PROBLEM |
In the records below, find each line containing the word "Illustration" and copy it.

--- SUPPLIED DATA Enclosed Below ---

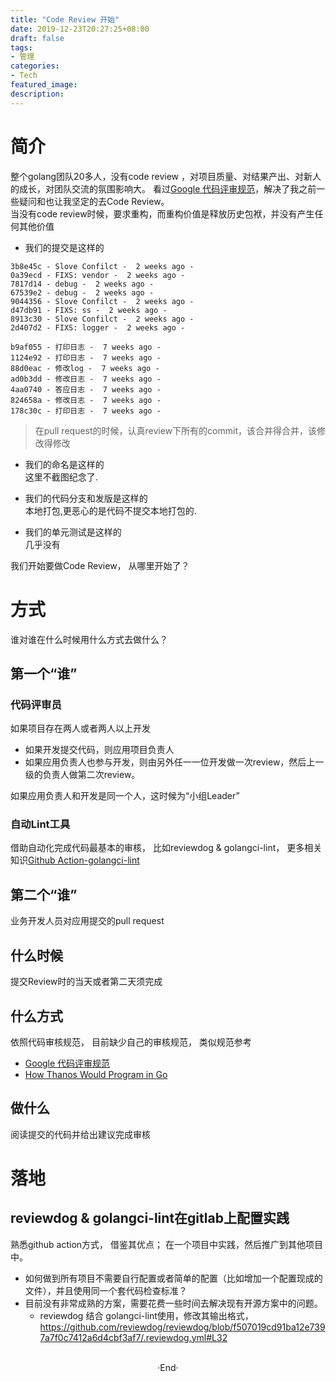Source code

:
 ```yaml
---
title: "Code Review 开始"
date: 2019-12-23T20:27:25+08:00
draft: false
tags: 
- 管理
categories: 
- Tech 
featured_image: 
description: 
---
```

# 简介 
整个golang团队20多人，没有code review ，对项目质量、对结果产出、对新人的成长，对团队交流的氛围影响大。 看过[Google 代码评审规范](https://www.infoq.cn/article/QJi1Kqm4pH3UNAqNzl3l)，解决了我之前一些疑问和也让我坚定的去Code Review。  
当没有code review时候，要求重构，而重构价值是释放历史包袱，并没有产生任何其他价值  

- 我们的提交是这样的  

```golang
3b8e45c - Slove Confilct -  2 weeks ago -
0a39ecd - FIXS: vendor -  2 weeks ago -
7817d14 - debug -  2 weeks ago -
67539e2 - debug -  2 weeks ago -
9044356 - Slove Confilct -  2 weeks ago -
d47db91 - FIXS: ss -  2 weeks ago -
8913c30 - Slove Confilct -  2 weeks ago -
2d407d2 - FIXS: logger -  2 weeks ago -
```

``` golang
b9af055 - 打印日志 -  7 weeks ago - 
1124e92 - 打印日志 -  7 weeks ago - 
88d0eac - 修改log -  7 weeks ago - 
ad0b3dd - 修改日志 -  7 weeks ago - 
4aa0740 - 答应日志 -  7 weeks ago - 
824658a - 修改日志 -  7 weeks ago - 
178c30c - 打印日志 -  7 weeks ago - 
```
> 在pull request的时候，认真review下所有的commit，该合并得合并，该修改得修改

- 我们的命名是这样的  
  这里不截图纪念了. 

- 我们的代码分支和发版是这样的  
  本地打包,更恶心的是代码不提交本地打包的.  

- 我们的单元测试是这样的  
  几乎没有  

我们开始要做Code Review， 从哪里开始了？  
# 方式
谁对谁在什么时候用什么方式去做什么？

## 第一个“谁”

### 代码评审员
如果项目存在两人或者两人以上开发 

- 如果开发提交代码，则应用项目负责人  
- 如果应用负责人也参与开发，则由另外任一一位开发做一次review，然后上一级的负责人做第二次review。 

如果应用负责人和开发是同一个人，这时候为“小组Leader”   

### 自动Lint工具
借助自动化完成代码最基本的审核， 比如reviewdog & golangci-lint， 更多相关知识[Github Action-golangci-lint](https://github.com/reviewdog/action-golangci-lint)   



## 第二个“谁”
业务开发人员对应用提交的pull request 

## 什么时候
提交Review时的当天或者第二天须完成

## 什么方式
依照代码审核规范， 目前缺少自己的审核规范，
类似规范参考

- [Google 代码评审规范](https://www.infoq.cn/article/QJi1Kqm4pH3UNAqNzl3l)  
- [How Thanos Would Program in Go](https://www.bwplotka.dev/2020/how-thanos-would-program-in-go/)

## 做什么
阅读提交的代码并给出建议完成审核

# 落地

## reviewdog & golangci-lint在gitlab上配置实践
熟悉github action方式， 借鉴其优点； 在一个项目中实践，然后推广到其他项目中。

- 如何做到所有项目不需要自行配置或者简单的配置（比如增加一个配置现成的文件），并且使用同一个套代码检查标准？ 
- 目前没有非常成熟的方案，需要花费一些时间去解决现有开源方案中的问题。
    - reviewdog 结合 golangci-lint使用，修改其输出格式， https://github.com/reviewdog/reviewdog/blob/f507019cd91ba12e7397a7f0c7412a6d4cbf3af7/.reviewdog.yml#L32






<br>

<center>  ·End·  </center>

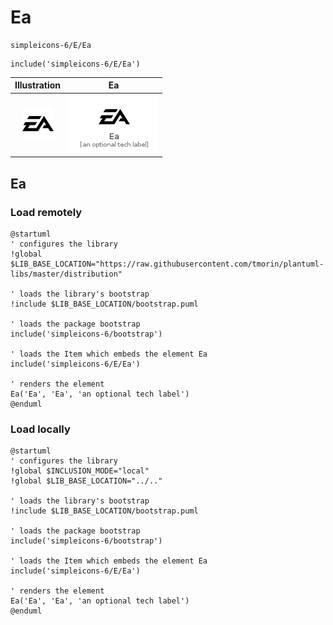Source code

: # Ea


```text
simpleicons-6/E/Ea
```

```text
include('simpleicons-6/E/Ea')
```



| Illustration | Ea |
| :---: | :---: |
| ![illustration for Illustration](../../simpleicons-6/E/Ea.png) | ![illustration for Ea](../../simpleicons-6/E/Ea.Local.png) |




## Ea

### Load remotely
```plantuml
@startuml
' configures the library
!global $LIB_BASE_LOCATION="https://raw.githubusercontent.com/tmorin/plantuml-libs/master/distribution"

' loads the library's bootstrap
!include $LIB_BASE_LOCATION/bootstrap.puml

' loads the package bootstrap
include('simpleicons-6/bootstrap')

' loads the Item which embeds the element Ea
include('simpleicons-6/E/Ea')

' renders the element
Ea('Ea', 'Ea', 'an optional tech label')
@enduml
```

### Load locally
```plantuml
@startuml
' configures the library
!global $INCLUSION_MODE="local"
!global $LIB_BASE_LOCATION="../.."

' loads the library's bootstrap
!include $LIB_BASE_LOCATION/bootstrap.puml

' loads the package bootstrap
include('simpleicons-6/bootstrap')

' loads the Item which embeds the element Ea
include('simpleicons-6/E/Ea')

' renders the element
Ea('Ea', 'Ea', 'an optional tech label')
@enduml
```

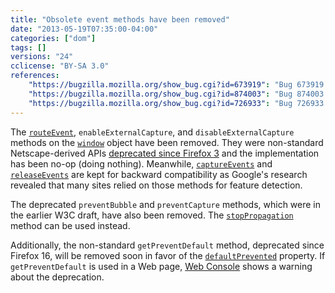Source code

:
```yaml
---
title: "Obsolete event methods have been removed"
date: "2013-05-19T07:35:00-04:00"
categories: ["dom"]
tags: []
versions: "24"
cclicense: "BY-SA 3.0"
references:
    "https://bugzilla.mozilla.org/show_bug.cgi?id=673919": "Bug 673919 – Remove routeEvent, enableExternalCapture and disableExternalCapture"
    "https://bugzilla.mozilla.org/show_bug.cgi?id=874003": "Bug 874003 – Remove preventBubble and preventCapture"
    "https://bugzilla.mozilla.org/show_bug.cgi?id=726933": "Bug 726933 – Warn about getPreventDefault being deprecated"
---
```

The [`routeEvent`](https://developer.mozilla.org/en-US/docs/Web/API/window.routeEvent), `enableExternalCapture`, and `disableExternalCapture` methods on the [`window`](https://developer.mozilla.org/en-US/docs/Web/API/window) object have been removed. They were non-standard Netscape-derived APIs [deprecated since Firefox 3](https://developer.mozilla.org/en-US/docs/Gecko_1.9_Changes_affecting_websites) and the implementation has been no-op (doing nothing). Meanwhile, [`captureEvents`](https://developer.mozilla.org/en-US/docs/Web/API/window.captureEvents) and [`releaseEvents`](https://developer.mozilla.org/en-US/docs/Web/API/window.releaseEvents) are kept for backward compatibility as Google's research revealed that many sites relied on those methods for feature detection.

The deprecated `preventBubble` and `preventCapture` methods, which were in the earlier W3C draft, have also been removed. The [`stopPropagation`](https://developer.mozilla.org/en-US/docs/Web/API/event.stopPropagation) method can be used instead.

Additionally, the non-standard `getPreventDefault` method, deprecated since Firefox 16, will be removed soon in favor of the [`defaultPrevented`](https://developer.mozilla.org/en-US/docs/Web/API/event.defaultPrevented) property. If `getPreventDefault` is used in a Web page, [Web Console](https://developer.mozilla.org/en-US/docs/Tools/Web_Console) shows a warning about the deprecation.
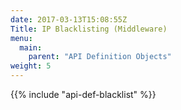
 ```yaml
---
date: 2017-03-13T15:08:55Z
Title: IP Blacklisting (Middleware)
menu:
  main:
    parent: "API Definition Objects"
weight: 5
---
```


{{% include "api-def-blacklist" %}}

--- End of Enclosed SUPPLIED DATA ---

EXERCISE RESULT |
| Illustration | Ea |
| ![illustration for Illustration](../../simpleicons-6/E/Ea.png) | ![illustration for Ea](../../simpleicons-6/E/Ea.Local.png) |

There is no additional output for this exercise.